Early diagnosis may permit successful treatment with only low levels of medication. Consult a dermatologist or oral medicine specialist if there are any persistent skin or mouth lesions. Because they are so rare, pemphigus and pemphigoid are often the last disease considered during diagnosis.
For a definite diagnosis, doctors should consider:
- Clinical presentation: visual examination of skin or oral lesions.
- Lesion biopsy: A sample of the blistered skin is removed and examined under the microscope. Additionally, the layer of skin in which cell-to-cell separation occurs can be determined.
- Direct immunofluorescence: The skin sample is treated to detect desmoglein antibodies in the skin. The presence of these antibodies indicates pemphigus.

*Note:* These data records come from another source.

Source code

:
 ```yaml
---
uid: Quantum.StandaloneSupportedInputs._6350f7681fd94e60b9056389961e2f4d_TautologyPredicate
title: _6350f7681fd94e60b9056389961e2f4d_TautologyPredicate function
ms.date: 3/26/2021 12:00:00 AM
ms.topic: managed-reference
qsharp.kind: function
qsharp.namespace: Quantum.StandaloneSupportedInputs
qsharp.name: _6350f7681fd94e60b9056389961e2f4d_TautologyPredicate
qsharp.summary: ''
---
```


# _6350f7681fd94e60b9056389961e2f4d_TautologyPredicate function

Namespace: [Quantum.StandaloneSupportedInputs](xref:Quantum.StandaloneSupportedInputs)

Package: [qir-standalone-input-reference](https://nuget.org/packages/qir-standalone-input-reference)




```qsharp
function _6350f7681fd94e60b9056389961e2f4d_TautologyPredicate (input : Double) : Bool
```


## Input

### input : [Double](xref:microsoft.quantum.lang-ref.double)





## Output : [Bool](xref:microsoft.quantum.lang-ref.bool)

- Indirect Immunofluorescence or antibody titer test: This measures desmoglein autoantibodies in the blood serum. It may be used to obtain a more complete understanding of the course of the disease.
- ELISA: A serum assay for desmoglein antibodies, known as ELISA, is also available. Although in many cases there is a correlation between ELISA and disease activity it is not so in every case.
Please note that immunoflourescent testing (testing for circulating antibodies) for MMP is highly unreliable and is negative in the majority of cases. It is important to obtain positive direct immunofluorescence results (biopsies), even if it requires repeat biopsies because it can mimic other diseases such as lichen planus.
Diagnosis of all bullous conditions is based on three measures:
- Clinical features: appearance of lesions, erosions and blisters, Nikolsky sign, presence or absence of scarring and distribution of lesions.
- Biopsy of skin or mucous membrane, with characteristic histological features.
- Direct and indirect immunofluorescence: detection of autoantibodies either in a biopsy specimen (direct) or in the patient’s serum (indirect). Indirect (circulating) antibodies are helpful in confirming the diagnosis. The enzyme-linked immunoabsorbent assay (ELISA) is helpful for diagnosis, particularly if the immunofluorescence studies are negative, and to differentiate PV from PF; in the future newer more specific ELISAs hold promise as a prognostic indicator.
The following investigations are also recommended during disease assessment and management:
- Full blood count and differential
- Blood urea and electrolytes
- Liver function tests
- Blood glucose
- Antinuclear antibody (differential of pemphigus erythematosus)
- Thiopurine methyltransferase (TPMT) levels (if azathioprine is to be used)
- Chest X-ray
- Blood pressure
- Bone density scan (early in the course of treatment is recommended, and repeated periodically)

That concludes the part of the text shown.